What is required: Find the line in the entries below that contains "Create wedding registries". Repeat it exactly, and every line after it through the line that contains "### Obtain Marriage License".

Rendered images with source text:
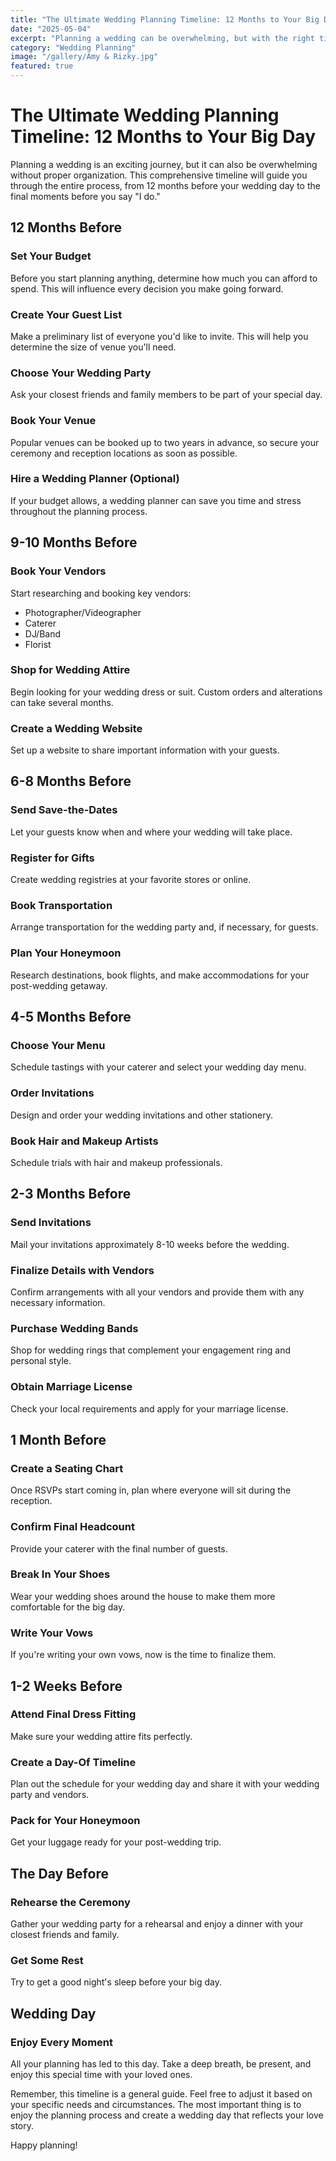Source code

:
 ```yaml
---
title: "The Ultimate Wedding Planning Timeline: 12 Months to Your Big Day"
date: "2025-05-04"
excerpt: "Planning a wedding can be overwhelming, but with the right timeline, you can stay organized and stress-free. Here's our month-by-month guide to help you plan your perfect wedding day."
category: "Wedding Planning"
image: "/gallery/Amy & Rizky.jpg"
featured: true
---
```


# The Ultimate Wedding Planning Timeline: 12 Months to Your Big Day

Planning a wedding is an exciting journey, but it can also be overwhelming without proper organization. This comprehensive timeline will guide you through the entire process, from 12 months before your wedding day to the final moments before you say "I do."

## 12 Months Before

### Set Your Budget

Before you start planning anything, determine how much you can afford to spend. This will influence every decision you make going forward.

### Create Your Guest List

Make a preliminary list of everyone you'd like to invite. This will help you determine the size of venue you'll need.

### Choose Your Wedding Party

Ask your closest friends and family members to be part of your special day.

### Book Your Venue

Popular venues can be booked up to two years in advance, so secure your ceremony and reception locations as soon as possible.

### Hire a Wedding Planner (Optional)

If your budget allows, a wedding planner can save you time and stress throughout the planning process.

## 9-10 Months Before

### Book Your Vendors

Start researching and booking key vendors:

- Photographer/Videographer
- Caterer
- DJ/Band
- Florist

### Shop for Wedding Attire

Begin looking for your wedding dress or suit. Custom orders and alterations can take several months.

### Create a Wedding Website

Set up a website to share important information with your guests.

## 6-8 Months Before

### Send Save-the-Dates

Let your guests know when and where your wedding will take place.

### Register for Gifts

Create wedding registries at your favorite stores or online.

### Book Transportation

Arrange transportation for the wedding party and, if necessary, for guests.

### Plan Your Honeymoon

Research destinations, book flights, and make accommodations for your post-wedding getaway.

## 4-5 Months Before

### Choose Your Menu

Schedule tastings with your caterer and select your wedding day menu.

### Order Invitations

Design and order your wedding invitations and other stationery.

### Book Hair and Makeup Artists

Schedule trials with hair and makeup professionals.

## 2-3 Months Before

### Send Invitations

Mail your invitations approximately 8-10 weeks before the wedding.

### Finalize Details with Vendors

Confirm arrangements with all your vendors and provide them with any necessary information.

### Purchase Wedding Bands

Shop for wedding rings that complement your engagement ring and personal style.

### Obtain Marriage License

Check your local requirements and apply for your marriage license.

## 1 Month Before

### Create a Seating Chart

Once RSVPs start coming in, plan where everyone will sit during the reception.

### Confirm Final Headcount

Provide your caterer with the final number of guests.

### Break In Your Shoes

Wear your wedding shoes around the house to make them more comfortable for the big day.

### Write Your Vows

If you're writing your own vows, now is the time to finalize them.

## 1-2 Weeks Before

### Attend Final Dress Fitting

Make sure your wedding attire fits perfectly.

### Create a Day-Of Timeline

Plan out the schedule for your wedding day and share it with your wedding party and vendors.

### Pack for Your Honeymoon

Get your luggage ready for your post-wedding trip.

## The Day Before

### Rehearse the Ceremony

Gather your wedding party for a rehearsal and enjoy a dinner with your closest friends and family.

### Get Some Rest

Try to get a good night's sleep before your big day.

## Wedding Day

### Enjoy Every Moment

All your planning has led to this day. Take a deep breath, be present, and enjoy this special time with your loved ones.

Remember, this timeline is a general guide. Feel free to adjust it based on your specific needs and circumstances. The most important thing is to enjoy the planning process and create a wedding day that reflects your love story.

Happy planning!
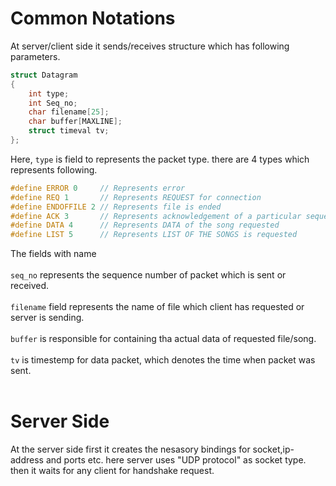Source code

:# Common Notations
At server/client side it sends/receives structure which has following parameters.
```C
struct Datagram
{
	int type;
	int Seq_no;
	char filename[25];
	char buffer[MAXLINE];
	struct timeval tv;
};
```
Here, `type` is field to represents the packet type. there are 4 types which represents following.
```C
#define ERROR 0    	// Represents error
#define REQ 1		// Represents REQUEST for connection
#define ENDOFFILE 2	// Represents file is ended
#define ACK 3		// Represents acknowledgement of a particular sequence packet
#define DATA 4		// Represents DATA of the song requested
#define LIST 5		// Represents LIST OF THE SONGS is requested
```
The fields with name </br></br>
`seq_no` represents the sequence number of packet which is sent or received. </br></br>
`filename` field represents the name of file which client has requested or server is sending. </br></br>
`buffer` is responsible for containing tha actual data of requested file/song. </br></br>
`tv` is timestemp for data packet, which denotes the time when packet was sent.	</br></br>

# Server Side
At the server side first it creates the nesasory bindings for socket,ip-address and ports etc. here server uses "UDP protocol" as socket type. then it waits for any client for handshake request. 
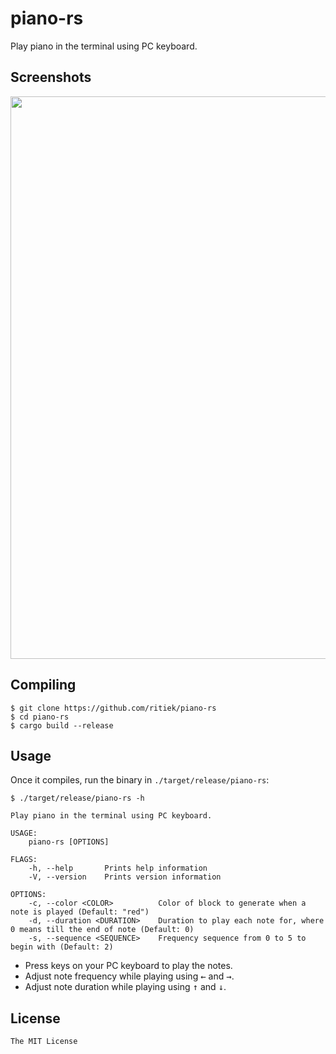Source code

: # piano-rs

Play piano in the terminal using PC keyboard.

## Screenshots

<img src="http://i.imgur.com/33s2XDW.png" width="900">

## Compiling

```
$ git clone https://github.com/ritiek/piano-rs
$ cd piano-rs
$ cargo build --release
```

## Usage

Once it compiles, run the binary in `./target/release/piano-rs`:

```
$ ./target/release/piano-rs -h

Play piano in the terminal using PC keyboard.

USAGE:
    piano-rs [OPTIONS]

FLAGS:
    -h, --help       Prints help information
    -V, --version    Prints version information

OPTIONS:
    -c, --color <COLOR>          Color of block to generate when a note is played (Default: "red")
    -d, --duration <DURATION>    Duration to play each note for, where 0 means till the end of note (Default: 0)
    -s, --sequence <SEQUENCE>    Frequency sequence from 0 to 5 to begin with (Default: 2)
```

- Press keys on your PC keyboard to play the notes.
- Adjust note frequency while playing using <kbd>←</kbd> and <kbd>→</kbd>.
- Adjust note duration while playing using <kbd>↑</kbd> and <kbd>↓</kbd>.

## License

`The MIT License`
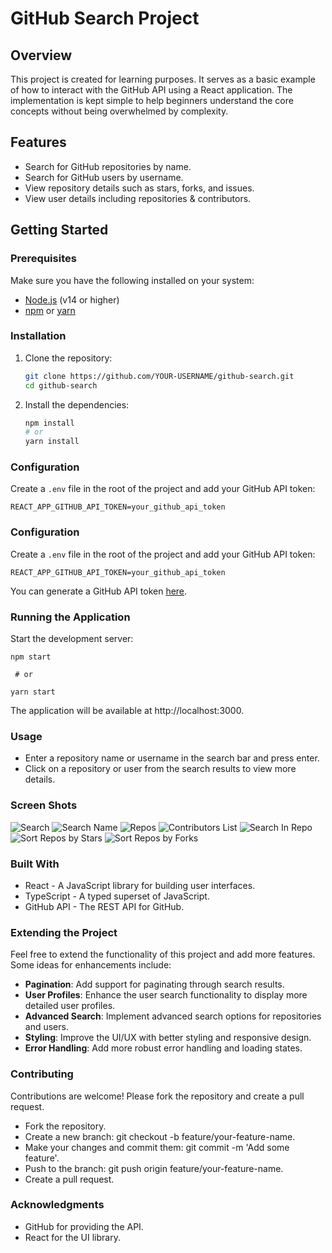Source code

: # GitHub Search Project

## Overview

This project is created for learning purposes. It serves as a basic example of how to interact with the GitHub API using a React application. The implementation is kept simple to help beginners understand the core concepts without being overwhelmed by complexity.

## Features

- Search for GitHub repositories by name.
- Search for GitHub users by username.
- View repository details such as stars, forks, and issues.
- View user details including repositories & contributors.

## Getting Started

### Prerequisites

Make sure you have the following installed on your system:

- [Node.js](https://nodejs.org/) (v14 or higher)
- [npm](https://www.npmjs.com/) or [yarn](https://yarnpkg.com/)

### Installation

1. Clone the repository:

    ```sh
    git clone https://github.com/YOUR-USERNAME/github-search.git
    cd github-search
    ```

2. Install the dependencies:

    ```sh
    npm install
    # or
    yarn install
    ```

### Configuration

Create a `.env` file in the root of the project and add your GitHub API token:

```plaintext
REACT_APP_GITHUB_API_TOKEN=your_github_api_token
```

### Configuration

Create a `.env` file in the root of the project and add your GitHub API token:

```plaintext
REACT_APP_GITHUB_API_TOKEN=your_github_api_token
```

You can generate a GitHub API token [here](https://github.com/settings/tokens).

### Running the Application
Start the development server:

```
npm start

 # or
 
yarn start

```

The application will be available at http://localhost:3000.

### Usage
- Enter a repository name or username in the search bar and press enter.
- Click on a repository or user from the search results to view more details.

### Screen Shots

![Search](./assets/search.png)
![Search Name](./assets/searchRepo.png)
![Repos](./assets/repos.png)
![Contributors List](./assets/contributorShow.png)
![Search In Repo](./assets/searchRepo.png)
![Sort Repos by Stars](./assets/sortByStars.png)
![Sort Repos by Forks](./assets/sortByForks.png)
 
### Built With
- React - A JavaScript library for building user interfaces.
- TypeScript - A typed superset of JavaScript.
- GitHub API - The REST API for GitHub.
 
### Extending the Project

Feel free to extend the functionality of this project and add more features. Some ideas for enhancements include:

- **Pagination**: Add support for paginating through search results.
- **User Profiles**: Enhance the user search functionality to display more detailed user profiles.
- **Advanced Search**: Implement advanced search options for repositories and users.
- **Styling**: Improve the UI/UX with better styling and responsive design.
- **Error Handling**: Add more robust error handling and loading states.

### Contributing
Contributions are welcome! Please fork the repository and create a pull request.

- Fork the repository.
- Create a new branch: git checkout -b feature/your-feature-name.
- Make your changes and commit them: git commit -m 'Add some feature'.
- Push to the branch: git push origin feature/your-feature-name.
- Create a pull request.


### Acknowledgments
- GitHub for providing the API.
- React for the UI library.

Expected output:
Create wedding registries at your favorite stores or online.

### Book Transportation

Arrange transportation for the wedding party and, if necessary, for guests.

### Plan Your Honeymoon

Research destinations, book flights, and make accommodations for your post-wedding getaway.

## 4-5 Months Before

### Choose Your Menu

Schedule tastings with your caterer and select your wedding day menu.

### Order Invitations

Design and order your wedding invitations and other stationery.

### Book Hair and Makeup Artists

Schedule trials with hair and makeup professionals.

## 2-3 Months Before

### Send Invitations

Mail your invitations approximately 8-10 weeks before the wedding.

### Finalize Details with Vendors

Confirm arrangements with all your vendors and provide them with any necessary information.

### Purchase Wedding Bands

Shop for wedding rings that complement your engagement ring and personal style.

### Obtain Marriage License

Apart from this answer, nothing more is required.